Friday, November 14, 2008

Changes

In the past year I have learned more about myself than I ever did before. There are so many things I never thought I would say about myself...but I would now. I think a lot of life-changes changed who I am, unexpected and expected life changes... But the truth of the matter is, I have changed. A lot of people who have known me my whole life wouldn't know or understand the details of who I have become. There is something a little frightening in that. There are people I have always thought of as those who know me best and those people have gone. It's not that they aren't in my life, but too many things have changed. Just as I have changed, I am sure they have too... 

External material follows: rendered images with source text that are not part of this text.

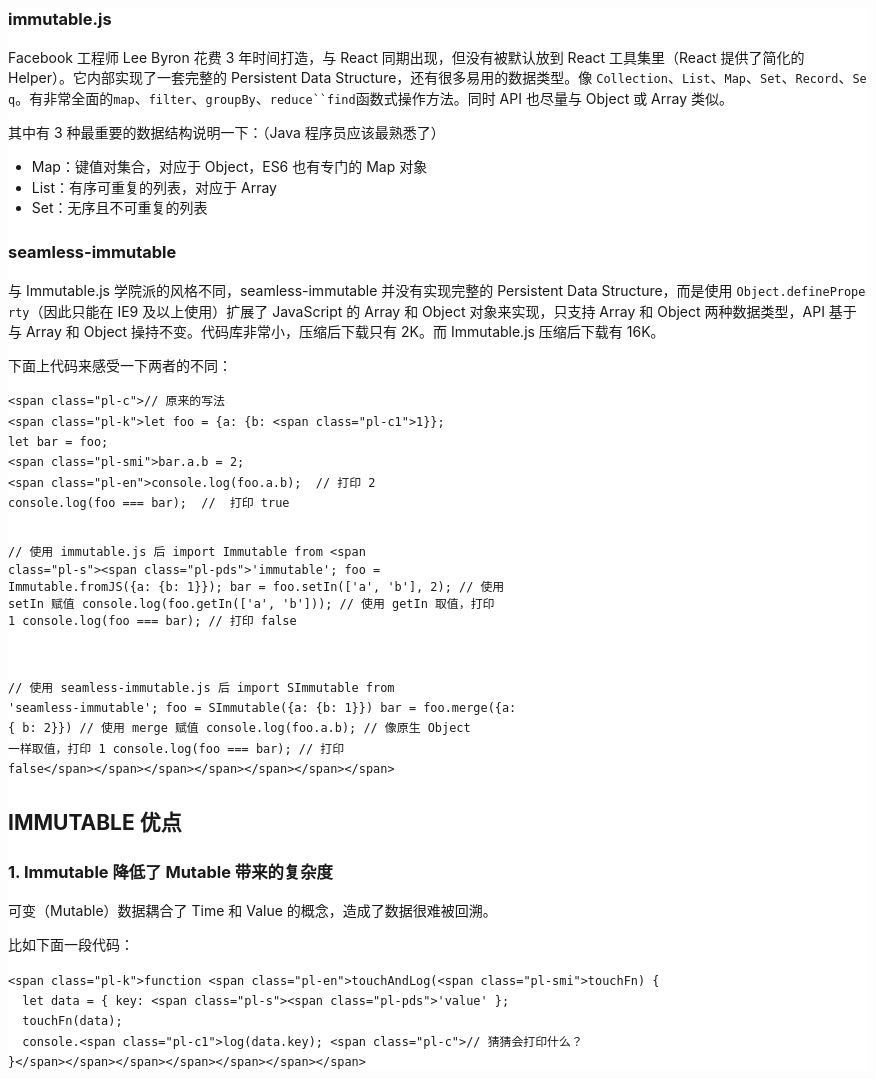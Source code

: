 ### immutable.js

Facebook 工程师 Lee Byron 花费 3 年时间打造，与 React 同期出现，但没有被默认放到 React 工具集里（React 提供了简化的 Helper）。它内部实现了一套完整的 Persistent Data Structure，还有很多易用的数据类型。像 `Collection`、`List`、`Map`、`Set`、`Record`、`Seq`。有非常全面的`map`、`filter`、`groupBy`、`reduce``find`函数式操作方法。同时 API 也尽量与 Object 或 Array 类似。

其中有 3 种最重要的数据结构说明一下：（Java 程序员应该最熟悉了）

  * Map：键值对集合，对应于 Object，ES6 也有专门的 Map 对象
  * List：有序可重复的列表，对应于 Array
  * Set：无序且不可重复的列表

### seamless-immutable

与 Immutable.js 学院派的风格不同，seamless-immutable 并没有实现完整的 Persistent Data Structure，而是使用 `Object.defineProperty`（因此只能在 IE9 及以上使用）扩展了 JavaScript 的 Array 和 Object 对象来实现，只支持 Array 和 Object 两种数据类型，API 基于与 Array 和 Object 操持不变。代码库非常小，压缩后下载只有 2K。而 Immutable.js 压缩后下载有 16K。

下面上代码来感受一下两者的不同：

<div class="highlight highlight-source-js">
  <pre><code>&lt;span class="pl-c">// 原来的写法
&lt;span class="pl-k">let foo = {a: {b: &lt;span class="pl-c1">1}};
let bar = foo;
&lt;span class="pl-smi">bar.a.b = 2;
&lt;span class="pl-en">console.log(foo.a.b);  // 打印 2
console.log(foo === bar);  //  打印 true

// 使用 immutable.js 后
import Immutable from &lt;span class="pl-s">&lt;span class="pl-pds">'immutable';
foo = Immutable.fromJS({a: {b: 1}});
bar = foo.setIn(['a', 'b'], 2);   // 使用 setIn 赋值
console.log(foo.getIn(['a', 'b']));  // 使用 getIn 取值，打印 1
console.log(foo === bar);  //  打印 false

// 使用  seamless-immutable.js 后
import SImmutable from 'seamless-immutable';
foo = SImmutable({a: {b: 1}})
bar = foo.merge({a: { b: 2}})   // 使用 merge 赋值
console.log(foo.a.b);  // 像原生 Object 一样取值，打印 1
console.log(foo === bar);  //  打印 false&lt;/span>&lt;/span>&lt;/span>&lt;/span>&lt;/span>&lt;/span>&lt;/span></code></pre>
</div>

## IMMUTABLE 优点

### 1. Immutable 降低了 Mutable 带来的复杂度

可变（Mutable）数据耦合了 Time 和 Value 的概念，造成了数据很难被回溯。

比如下面一段代码：

<div class="highlight highlight-source-js">
  <pre><code>&lt;span class="pl-k">function &lt;span class="pl-en">touchAndLog(&lt;span class="pl-smi">touchFn) {
  let data = { key: &lt;span class="pl-s">&lt;span class="pl-pds">'value' };
  touchFn(data);
  console.&lt;span class="pl-c1">log(data.key); &lt;span class="pl-c">// 猜猜会打印什么？
}&lt;/span>&lt;/span>&lt;/span>&lt;/span>&lt;/span>&lt;/span>&lt;/span></code></pre>
</div>


 [1]: https://github.com/swannodette/mori
 [2]: https://github.com/mquan/cortex
 [3]: https://github.com/chenmnkken
 [4]: https://github.com/rackt/redux
 [5]: https://github.com/indexiatech/redux-immutablejs
 [6]: https://github.com/sebmarkbage/ecmascript-immutable-data-structures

I like to plan. I like to have plans, I like to make plans. I like to stay organized. I need my room to stay clean or I cannot be in peace. I really don't like people taking things without asking. I really enjoy privacy and boundaries. I am not outspoken. I tend to do what is best for others and not myself. I don't like to voice my opinion. I dislike speaking in front of people. I don't like to be messed with/I dislike practical jokes. Looking stupid makes me really sad. I don't want to be a teacher. I want to live a big city. I like to be surrounded by people with similar morals. I need lots of encouragement... for me, the lack of encouragement is discouragement. I am becoming a lot more confident in what I want, and I don't mean figuring that out, but voicing it. I am not as good at making friends as I used to be.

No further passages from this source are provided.